TO DO: Only the lines from the one containing "Estimates of the" through the end of the entries should be repeated, exactly as they appear, first and last included.
*** Opening GIVEN RECORDS ***
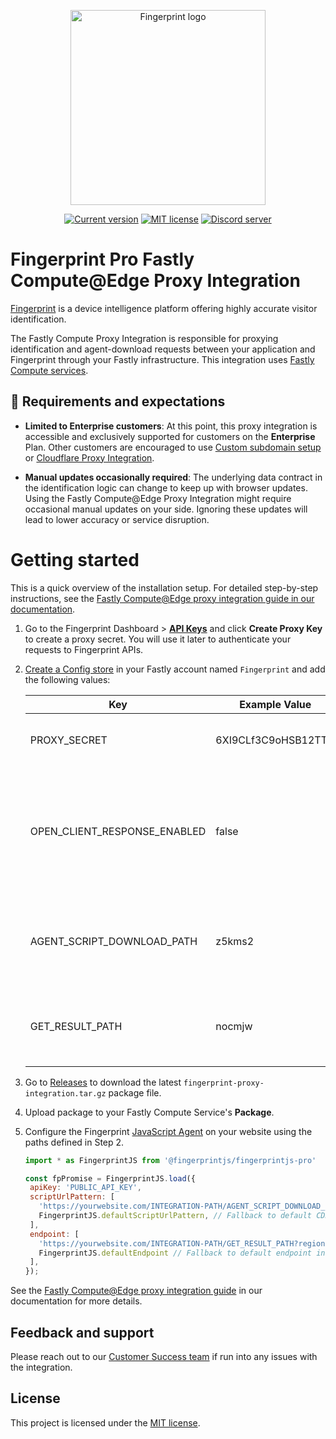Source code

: <p align="center">
<a href="https://fingerprint.com">
<picture>
<source media="(prefers-color-scheme: dark)" srcset="https://fingerprintjs.github.io/home/resources/logo_light.svg" />
<source media="(prefers-color-scheme: light)" srcset="https://fingerprintjs.github.io/home/resources/logo_dark.svg" />
<img src="https://fingerprintjs.github.io/home/resources/logo_dark.svg" alt="Fingerprint logo" width="312px" />
</picture>
</a>
</p>
<p align="center">
<a href="https://github.com/fingerprintjs/fingerprint-pro-fastly-compute-proxy-integration"><img src="https://img.shields.io/github/v/release/fingerprintjs/fingerprint-pro-fastly-compute-proxy-integration" alt="Current version"></a>
<a href="https://opensource.org/licenses/MIT"><img src="https://img.shields.io/:license-mit-blue.svg" alt="MIT license"></a>
<a href="https://discord.gg/39EpE2neBg"><img src="https://img.shields.io/discord/852099967190433792?style=logo&label=Discord&logo=Discord&logoColor=white" alt="Discord server"></a>
</p>

# Fingerprint Pro Fastly Compute@Edge Proxy Integration

[Fingerprint](https://fingerprint.com) is a device intelligence platform offering highly accurate visitor identification.

The Fastly Compute Proxy Integration is responsible for proxying identification and agent-download requests between your application and Fingerprint through your Fastly infrastructure. This integration uses [Fastly Compute services](https://www.fastly.com/products/compute).

## 🚧 Requirements and expectations

* **Limited to Enterprise customers**: At this point, this proxy integration is accessible and exclusively supported for customers on the  **Enterprise** Plan. Other customers are encouraged to use [Custom subdomain setup](https://dev.fingerprint.com/docs/custom-subdomain-setup) or [Cloudflare Proxy Integration](https://dev.fingerprint.com/docs/cloudflare-integration).

* **Manual updates occasionally required**: The underlying data contract in the identification logic can change to keep up with browser updates. Using the Fastly Compute@Edge Proxy Integration might require occasional manual updates on your side. Ignoring these updates will lead to lower accuracy or service disruption.

# Getting started

This is a quick overview of the installation setup. For detailed step-by-step instructions, see the [Fastly Compute@Edge proxy integration guide in our documentation](https://dev.fingerprint.com/docs/fastly-compute-edge-proxy-integration).

1. Go to the Fingerprint Dashboard > [**API Keys**](https://dashboard.fingerprint.com/api-keys) and click **Create Proxy Key** to create a proxy secret. You will use it later to authenticate your requests to Fingerprint APIs.

2. [Create a Config store](https://docs.fastly.com/en/guides/working-with-config-stores#creating-a-config-store) in your Fastly account named `Fingerprint` and add the following values:

   | Key                          | Example Value        | Description                                                                                 |
   |------------------------------|----------------------|---------------------------------------------------------------------------------------------|
   | PROXY_SECRET                 | 6XI9CLf3C9oHSB12TTaI | Fingerprint proxy secret generated in Step 1                                                |
   | OPEN_CLIENT_RESPONSE_ENABLED | false                | Set to `true` if you have [Open client response](https://dev.fingerprint.com/docs/open-client-response) enabled for your Fingerprint application. Defaults to `false`. |
   | AGENT_SCRIPT_DOWNLOAD_PATH   | z5kms2               | Random path segment for downloading the JavaScript agent                                            |
   | GET_RESULT_PATH              | nocmjw               | Random path segment for Fingerprint identification requests                                     |

3. Go to [Releases](https://github.com/fingerprintjs/fingerprint-pro-fastly-compute-proxy-integration/releases) to download the latest `fingerprint-proxy-integration.tar.gz` package file.
4. Upload package to your Fastly Compute Service's **Package**.
5. Configure the Fingerprint [JavaScript Agent](https://dev.fingerprint.com/docs/install-the-javascript-agent#configuring-the-agent) on your website using the paths defined in Step 2.
    ```javascript
   import * as FingerprintJS from '@fingerprintjs/fingerprintjs-pro'

   const fpPromise = FingerprintJS.load({
     apiKey: 'PUBLIC_API_KEY',
     scriptUrlPattern: [
       'https://yourwebsite.com/INTEGRATION-PATH/AGENT_SCRIPT_DOWNLOAD_PATH?apiKey=<apiKey>&version=<version>&loaderVersion=<loaderVersion>',
       FingerprintJS.defaultScriptUrlPattern, // Fallback to default CDN in case of error
     ],
     endpoint: [
       'https://yourwebsite.com/INTEGRATION-PATH/GET_RESULT_PATH?region=us',
       FingerprintJS.defaultEndpoint // Fallback to default endpoint in case of error
     ],
   });
   ```

See the [Fastly Compute@Edge proxy integration guide](https://dev.fingerprint.com/docs/fastly-compute-edge-proxy-integration#step-9-configure-the-fingerprint-client-agent-on-to-use-your-service) in our documentation for more details.

## Feedback and support

Please reach out to our [Customer Success team](https://fingerprint.com/support/) if run into any issues with the integration.

## License

This project is licensed under the [MIT license](./LICENSE).
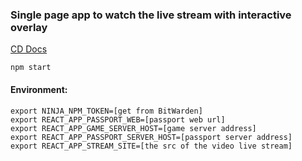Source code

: ### Single page app to watch the live stream with interactive overlay

[CD Docs](.github/workflows/README.md)

```
npm start
```

#### Environment:

```
export NINJA_NPM_TOKEN=[get from BitWarden]
export REACT_APP_PASSPORT_WEB=[passport web url]
export REACT_APP_GAME_SERVER_HOST=[game server address]
export REACT_APP_PASSPORT_SERVER_HOST=[passport server address]
export REACT_APP_STREAM_SITE=[the src of the video live stream]
```

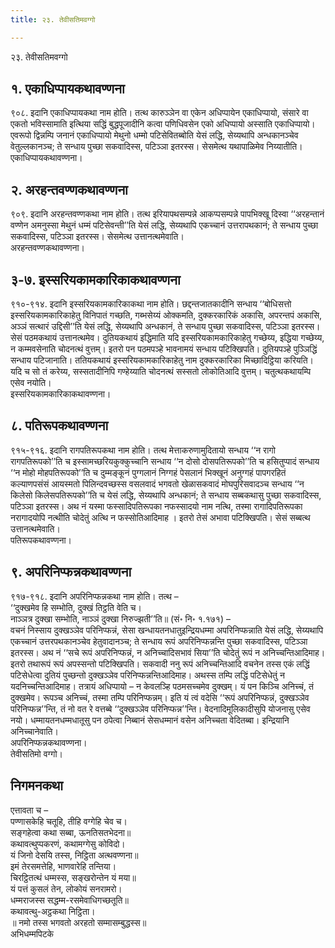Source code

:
 ```yaml
---
title: २३. तेवीसतिमवग्गो

---
```

२३. तेवीसतिमवग्गो  


## १. एकाधिप्पायकथावण्णना

९०८. इदानि एकाधिप्पायकथा नाम होति। तत्थ कारुञ्ञेन वा एकेन अधिप्पायेन एकाधिप्पायो, संसारे वा एकतो भविस्सामाति इत्थिया सद्धिं बुद्धपूजादीनि कत्वा पणिधिवसेन एको अधिप्पायो अस्साति एकाधिप्पायो। एवरूपो द्विन्नम्पि जनानं एकाधिप्पायो मेथुनो धम्मो पटिसेवितब्बोति येसं लद्धि, सेय्यथापि अन्धकानञ्चेव वेतुल्लकानञ्च; ते सन्धाय पुच्छा सकवादिस्स, पटिञ्ञा इतरस्स। सेसमेत्थ यथापाळिमेव निय्यातीति।  
एकाधिप्पायकथावण्णना।  


## २. अरहन्तवण्णकथावण्णना

९०९. इदानि अरहन्तवण्णकथा नाम होति। तत्थ इरियापथसम्पन्ने आकप्पसम्पन्ने पापभिक्खू दिस्वा ‘‘अरहन्तानं वण्णेन अमनुस्सा मेथुनं धम्मं पटिसेवन्ती’’ति येसं लद्धि, सेय्यथापि एकच्चानं उत्तरापथकानं; ते सन्धाय पुच्छा सकवादिस्स, पटिञ्ञा इतरस्स। सेसमेत्थ उत्तानत्थमेवाति।  
अरहन्तवण्णकथावण्णना।  


## ३-७. इस्सरियकामकारिकाकथावण्णना

९१०-९१४. इदानि इस्सरियकामकारिकाकथा नाम होति। छद्दन्तजातकादीनि सन्धाय ‘‘बोधिसत्तो इस्सरियकामकारिकाहेतु विनिपातं गच्छति, गब्भसेय्यं ओक्कमति, दुक्करकारिकं अकासि, अपरन्तपं अकासि, अञ्ञं सत्थारं उद्दिसी’’ति येसं लद्धि, सेय्यथापि अन्धकानं, ते सन्धाय पुच्छा सकवादिस्स, पटिञ्ञा इतरस्स। सेसं पठमकथायं उत्तानत्थमेव। दुतियकथायं इद्धिमाति यदि इस्सरियकामकारिकाहेतु गच्छेय्य, इद्धिया गच्छेय्य, न कम्मवसेनाति चोदनत्थं वुत्तम्। इतरो पन पठमपञ्हे भावनामयं सन्धाय पटिक्खिपति। दुतियपञ्हे पुञ्ञिद्धिं सन्धाय पटिजानाति। ततियकथायं इस्सरियकामकारिकाहेतु नाम दुक्करकारिका मिच्छादिट्ठिया करियति। यदि च सो तं करेय्य, सस्सतादीनिपि गण्हेय्याति चोदनत्थं सस्सतो लोकोतिआदि वुत्तम्। चतुत्थकथायम्पि एसेव नयोति।  
इस्सरियकामकारिकाकथावण्णना।  


## ८. पतिरूपकथावण्णना

९१५-९१६. इदानि रागपतिरूपकथा नाम होति। तत्थ मेत्ताकरुणामुदितायो सन्धाय ‘‘न रागो रागपतिरूपको’’ति च इस्सामच्छरियकुक्कुच्चानि सन्धाय ‘‘न दोसो दोसपतिरूपको’’ति च हसितुप्पादं सन्धाय ‘‘न मोहो मोहपतिरूपको’’ति च दुम्मङ्कूनं पुग्गलानं निग्गहं पेसलानं भिक्खूनं अनुग्गहं पापगरहितं कल्याणपसंसं आयस्मतो पिलिन्दवच्छस्स वसलवादं भगवतो खेळासकवादं मोघपुरिसवादञ्च सन्धाय ‘‘न किलेसो किलेसपतिरूपको’’ति च येसं लद्धि, सेय्यथापि अन्धकानं; ते सन्धाय सब्बकथासु पुच्छा सकवादिस्स, पटिञ्ञा इतरस्स। अथ नं यस्मा फस्सादिपतिरूपका नफस्सादयो नाम नत्थि, तस्मा रागादिपतिरूपका नरागादयोपि नत्थीति चोदेतुं अत्थि न फस्सोतिआदिमाह । इतरो तेसं अभावा पटिक्खिपति। सेसं सब्बत्थ उत्तानत्थमेवाति।  
पतिरूपकथावण्णना।  


## ९. अपरिनिप्फन्नकथावण्णना

९१७-९१८. इदानि अपरिनिप्फन्नकथा नाम होति। तत्थ –  
‘‘दुक्खमेव हि सम्भोति, दुक्खं तिट्ठति वेति च।  
नाञ्ञत्र दुक्खा सम्भोति, नाञ्ञं दुक्खा निरुज्झती’’ति॥ (सं॰ नि॰ १.१७१) –  
वचनं निस्साय दुक्खञ्ञेव परिनिप्फन्नं, सेसा खन्धायतनधातुइन्द्रियधम्मा अपरिनिप्फन्नाति येसं लद्धि, सेय्यथापि एकच्चानं उत्तरपथकानञ्चेव हेतुवादानञ्च; ते सन्धाय रूपं अपरिनिप्फन्नन्ति पुच्छा सकवादिस्स, पटिञ्ञा इतरस्स। अथ नं ‘‘सचे रूपं अपरिनिप्फन्नं, न अनिच्चादिसभावं सिया’’ति चोदेतुं रूपं न अनिच्चन्तिआदिमाह। इतरो तथारूपं रूपं अपस्सन्तो पटिक्खिपति। सकवादी ननु रूपं अनिच्चन्तिआदि वचनेन तस्स एकं लद्धिं पटिसेधेत्वा दुतियं पुच्छन्तो दुक्खञ्ञेव परिनिप्फन्नन्तिआदिमाह। अथस्स तम्पि लद्धिं पटिसेधेतुं न यदनिच्चन्तिआदिमाह। तत्रायं अधिप्पायो – न केवलञ्हि पठमसच्चमेव दुक्खम्। यं पन किञ्चि अनिच्चं, तं दुक्खमेव। रूपञ्च अनिच्चं, तस्मा तम्पि परिनिप्फन्नम्। इति यं त्वं वदेसि ‘‘रूपं अपरिनिप्फन्नं, दुक्खञ्ञेव परिनिप्फन्न’’न्ति, तं नो वत रे वत्तब्बे ‘‘दुक्खञ्ञेव परिनिप्फन्न’’न्ति। वेदनादिमूलिकादीसुपि योजनासु एसेव नयो। धम्मायतनधम्मधातूसु पन ठपेत्वा निब्बानं सेसधम्मानं वसेन अनिच्चता वेदितब्बा। इन्द्रियानि अनिच्चानेवाति।  
अपरिनिप्फन्नकथावण्णना।  
तेवीसतिमो वग्गो।  


## निगमनकथा

एत्तावता च –  
पण्णासकेहि चतूहि, तीहि वग्गेहि चेव च।  
सङ्गहेत्वा कथा सब्बा, ऊनतिसतभेदना॥  
कथावत्थुप्पकरणं, कथामग्गेसु कोविदो।  
यं जिनो देसयि तस्स, निट्ठिता अत्थवण्णना॥  
इमं तेरसमत्तेहि, भाणवारेहि तन्तिया।  
चिरट्ठितत्थं धम्मस्स, सङ्खरोन्तेन यं मया॥  
यं पत्तं कुसलं तेन, लोकोयं सनरामरो।  
धम्मराजस्स सद्धम्म-रसमेवाधिगच्छतूति॥  
कथावत्थु-अट्ठकथा निट्ठिता।  
॥ नमो तस्स भगवतो अरहतो सम्मासम्बुद्धस्स॥  
अभिधम्मपिटके  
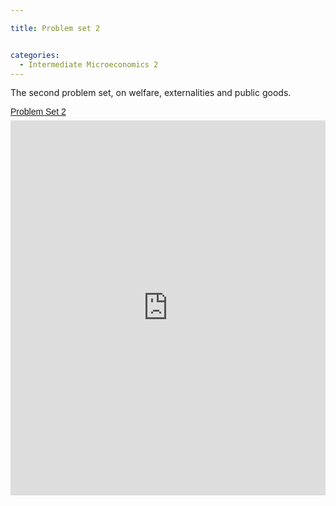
 ```yaml
---

title: Problem set 2


categories:
  - Intermediate Microeconomics 2
---
```

The second problem set, on welfare, externalities and public goods. 

<p style=" margin: 12px auto 6px auto; font-family: Helvetica,Arial,Sans-serif; font-style: normal; font-variant: normal; font-weight: normal; font-size: 14px; line-height: normal; font-size-adjust: none; font-stretch: normal; -x-system-font: none; display: block;">   <a title="View Problem Set 2 on Scribd" href="https://www.scribd.com/doc/127860802/Problem-Set-2" style="text-decoration: underline;">Problem Set 2</a></p><iframe src="https://www.scribd.com/embeds/127860802/content?start_page=1&view_mode=scroll" data-auto-height="false" data-aspect-ratio="undefined" scrolling="no" width="100%" height="600" frameborder="0"></iframe>
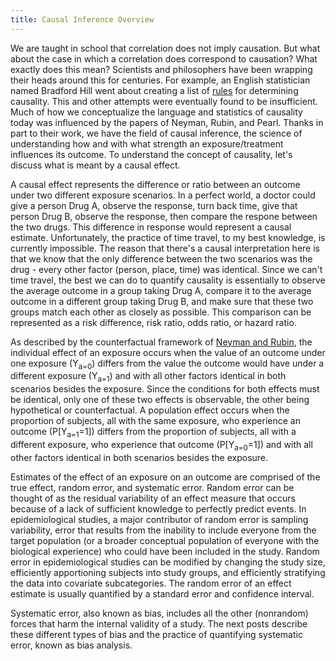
 ```yaml
---
title: Causal Inference Overview
---
```


We are taught in school that correlation does not imply causation. But what about the case in which a correlation does correspond to causation? What exactly does this mean? Scientists and philosophers have been wrapping their heads around this for centuries. For example, an English statistician named Bradford Hill went about creating a list of [rules](https://en.wikipedia.org/wiki/Bradford_Hill_criteria) for determining causality. This and other attempts were eventually found to be insufficient. Much of how we conceptualize the language and statistics of causality today was influenced by the papers of Neyman, Rubin, and Pearl. Thanks in part to their work, we have the field of causal inference, the science of understanding how and with what strength an exposure/treatment influences its outcome. To understand the concept of causality, let's discuss what is meant by a causal effect.

A causal effect represents the difference or ratio between an outcome under two different exposure scenarios. In a perfect world, a doctor could give a person Drug A, observe the response, turn back time, give that person Drug B, observe the response, then compare the respone between the two drugs. This difference in response would represent a causal estimate. Unfortunately, the practice of time travel, to my best knowledge, is currently impossible. The reason that there's a causal interpretation here is that we know that the only difference between the two scenarios was the drug - every other factor (person, place, time) was identical. Since we can't time travel, the best we can do to quantify causality is essentially to observe the average outcome in a group taking Drug A, compare it to the average outcome in a different group taking Drug B, and make sure that these two groups match each other as closely as possible. This comparison can be represented as a risk difference, risk ratio, odds ratio, or hazard ratio.

As described by the counterfactual framework of [Neyman and Rubin](https://en.wikipedia.org/wiki/Rubin_causal_model), the individual effect of an exposure occurs when the value of an outcome under one exposure (Y<sub>a=0</sub>) differs from the value the outcome would have under a different exposure (Y<sub>a=1</sub>) and with all other factors identical in both scenarios besides the exposure.  Since the conditions for both effects must be identical, only one of these two effects is observable, the other being hypothetical or counterfactual.  A population effect occurs when the proportion of subjects, all with the same exposure, who experience an outcome (P[Y<sub>a=1</sub>=1]) differs from the proportion of subjects, all with a different exposure, who experience that outcome (P[Y<sub>a=0</sub>=1]) and with all other factors identical in both scenarios besides the exposure.

Estimates of the effect of an exposure on an outcome are comprised of the true effect, random error, and systematic error.
Random error can be thought of as the residual variability of an effect measure that occurs because of a lack of sufficient
knowledge to perfectly predict events. In epidemiological studies, a major contributor of random error is sampling variability, error that results from the inability to include everyone from the target population (or a broader conceptual population of everyone with the biological experience) who could have been included in the study.  Random error in epidemiological studies can be modified by changing the study size, efficiently apportioning subjects into study groups, and efficiently stratifying the data into covariate subcategories. The random error of an effect estimate is usually quantified by a standard error and confidence interval.

Systematic error, also known as bias, includes all the other (nonrandom) forces that harm the internal validity of a study. The next posts describe these different types of bias and the practice of quantifying systematic error, known as bias analysis.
*** Closing GIVEN RECORDS ***
THE COMPLETED TASK:
Estimates of the effect of an exposure on an outcome are comprised of the true effect, random error, and systematic error.
Random error can be thought of as the residual variability of an effect measure that occurs because of a lack of sufficient
knowledge to perfectly predict events. In epidemiological studies, a major contributor of random error is sampling variability, error that results from the inability to include everyone from the target population (or a broader conceptual population of everyone with the biological experience) who could have been included in the study.  Random error in epidemiological studies can be modified by changing the study size, efficiently apportioning subjects into study groups, and efficiently stratifying the data into covariate subcategories. The random error of an effect estimate is usually quantified by a standard error and confidence interval.

Systematic error, also known as bias, includes all the other (nonrandom) forces that harm the internal validity of a study. The next posts describe these different types of bias and the practice of quantifying systematic error, known as bias analysis.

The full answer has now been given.